1746
ENGLISH POETRY 1579-1830: SPENSER AND THE TRADITION

Ode VII. To Evening.

Odes on Various Subjects. By Joseph Warton, B.A. of Oriel College, Oxon.

Rev. Joseph Warton


Seven ballad quatrains. As critics have not failed to point out, Joseph Warton's Ode to Evening pales beside William Collins's effort on the same subject; both poems were reprinted in The Union (1753) edited by Thomas Warton. One would like to know which of the two odes was first composed; since both are in unusal measures it seems not unlikely that one was written in emulation of the other. It was Warton's ode and not Collins's, however, that was the first to appear in Knox's Elegant Extracts.

Samuel Egerton Brydges: "Warton has also an Ode to Evening, in which are some good stanzas" Censura Literaria 3 (1807) 197.

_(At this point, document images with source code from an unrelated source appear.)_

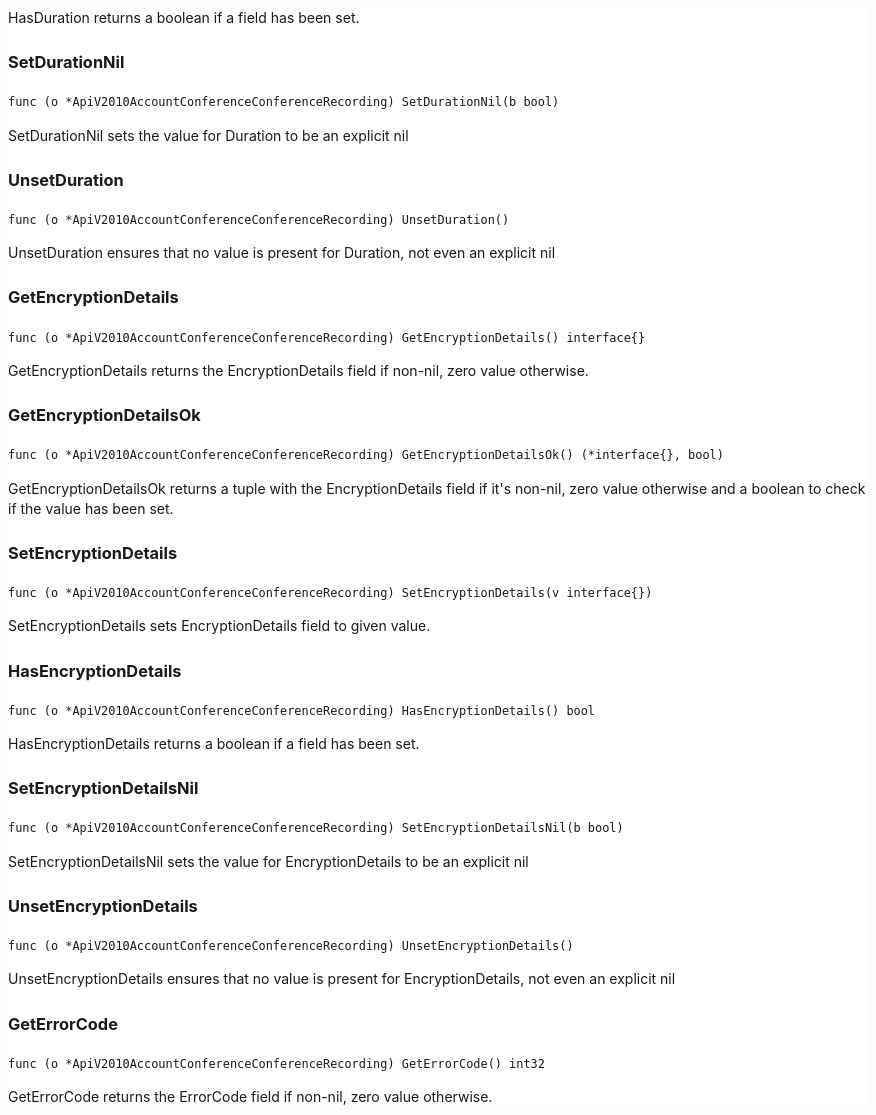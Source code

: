 HasDuration returns a boolean if a field has been set.

### SetDurationNil

`func (o *ApiV2010AccountConferenceConferenceRecording) SetDurationNil(b bool)`

 SetDurationNil sets the value for Duration to be an explicit nil

### UnsetDuration
`func (o *ApiV2010AccountConferenceConferenceRecording) UnsetDuration()`

UnsetDuration ensures that no value is present for Duration, not even an explicit nil
### GetEncryptionDetails

`func (o *ApiV2010AccountConferenceConferenceRecording) GetEncryptionDetails() interface{}`

GetEncryptionDetails returns the EncryptionDetails field if non-nil, zero value otherwise.

### GetEncryptionDetailsOk

`func (o *ApiV2010AccountConferenceConferenceRecording) GetEncryptionDetailsOk() (*interface{}, bool)`

GetEncryptionDetailsOk returns a tuple with the EncryptionDetails field if it's non-nil, zero value otherwise
and a boolean to check if the value has been set.

### SetEncryptionDetails

`func (o *ApiV2010AccountConferenceConferenceRecording) SetEncryptionDetails(v interface{})`

SetEncryptionDetails sets EncryptionDetails field to given value.

### HasEncryptionDetails

`func (o *ApiV2010AccountConferenceConferenceRecording) HasEncryptionDetails() bool`

HasEncryptionDetails returns a boolean if a field has been set.

### SetEncryptionDetailsNil

`func (o *ApiV2010AccountConferenceConferenceRecording) SetEncryptionDetailsNil(b bool)`

 SetEncryptionDetailsNil sets the value for EncryptionDetails to be an explicit nil

### UnsetEncryptionDetails
`func (o *ApiV2010AccountConferenceConferenceRecording) UnsetEncryptionDetails()`

UnsetEncryptionDetails ensures that no value is present for EncryptionDetails, not even an explicit nil
### GetErrorCode

`func (o *ApiV2010AccountConferenceConferenceRecording) GetErrorCode() int32`

GetErrorCode returns the ErrorCode field if non-nil, zero value otherwise.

At one time, Collins and Warton were planning a joint publication, as appears in an undated letter to the poet's brother Thomas: "Collins met me in Surrey, at Guildford Races, when I wrote out for him my Odes, and he likewise communicated some of his to me: and being both in very high spirits we took courage, resolved to join our forces, and to publish them immediately. I flatter myself that I shall lose no honour by this publication, because I believe these Odes, as they now stand, are infinitely the best things I ever wrote" Correspondence of Thomas Warton, ed. Fairer (1995) 11.



Hail meek-ey'd maiden, clad in sober grey,
Whose soft approach the weary woodman loves,
As homeward bent to kiss his prattling babes,
He jocund whistles thro' the twilight groves.

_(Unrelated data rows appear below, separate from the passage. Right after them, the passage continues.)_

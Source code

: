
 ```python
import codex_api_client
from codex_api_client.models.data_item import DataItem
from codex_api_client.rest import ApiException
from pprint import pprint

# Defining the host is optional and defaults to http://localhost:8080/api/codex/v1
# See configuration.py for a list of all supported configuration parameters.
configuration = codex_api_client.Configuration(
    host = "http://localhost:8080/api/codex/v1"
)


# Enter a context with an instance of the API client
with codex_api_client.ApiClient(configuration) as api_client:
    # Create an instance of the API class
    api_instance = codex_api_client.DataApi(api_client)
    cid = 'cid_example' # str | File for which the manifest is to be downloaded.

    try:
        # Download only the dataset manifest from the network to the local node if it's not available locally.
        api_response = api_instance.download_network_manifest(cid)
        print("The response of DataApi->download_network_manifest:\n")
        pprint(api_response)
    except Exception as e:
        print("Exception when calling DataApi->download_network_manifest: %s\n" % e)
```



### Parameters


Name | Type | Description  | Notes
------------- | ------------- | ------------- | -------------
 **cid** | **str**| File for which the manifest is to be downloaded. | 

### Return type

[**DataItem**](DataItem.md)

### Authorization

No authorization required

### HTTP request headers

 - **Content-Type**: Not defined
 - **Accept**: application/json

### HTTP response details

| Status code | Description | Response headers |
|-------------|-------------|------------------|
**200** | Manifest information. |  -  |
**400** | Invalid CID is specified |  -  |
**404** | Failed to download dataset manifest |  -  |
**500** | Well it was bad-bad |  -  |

When PHOEBUS sinks behind the gilded hills,
You lightly o'er the misty meadows walk,
The drooping daisies bathe in dulcet dews,
And nurse the nodding violet's slender stalk:

The panting Dryads, that in day's fierce heat
To inmost bowers and cooling caverns ran,
Return to trip in wanton evening-dance,
Old SYLVAN too returns, and laughing PAN.

To the deep wood the clamorous rooks repair,
Light skims the swallow o'er the wat'ry scene,
And from the sheep-cotes, and fresh-furrow'd field,
Stout plowmen meet to wrestle on the green.

The swain that artless sings on yonder rock,
His nibbling sheep and lengthening shadow spies,
Pleas'd with the cool, the calm, refreshful hour,
And with hoarse hummings of unnumber'd flies.

Now every passion sleeps; desponding Love,
And pining Envy, ever-restless Pride;
An holy calm creeps o'er my peaceful soul,
Anger and mad Ambition's storms subside.

O modest EVENING, oft' let me appear
A wandering votary in thy pensive train,
List'ning to every wildly-warbling throat
That fills with farewell notes the dark'ning plain.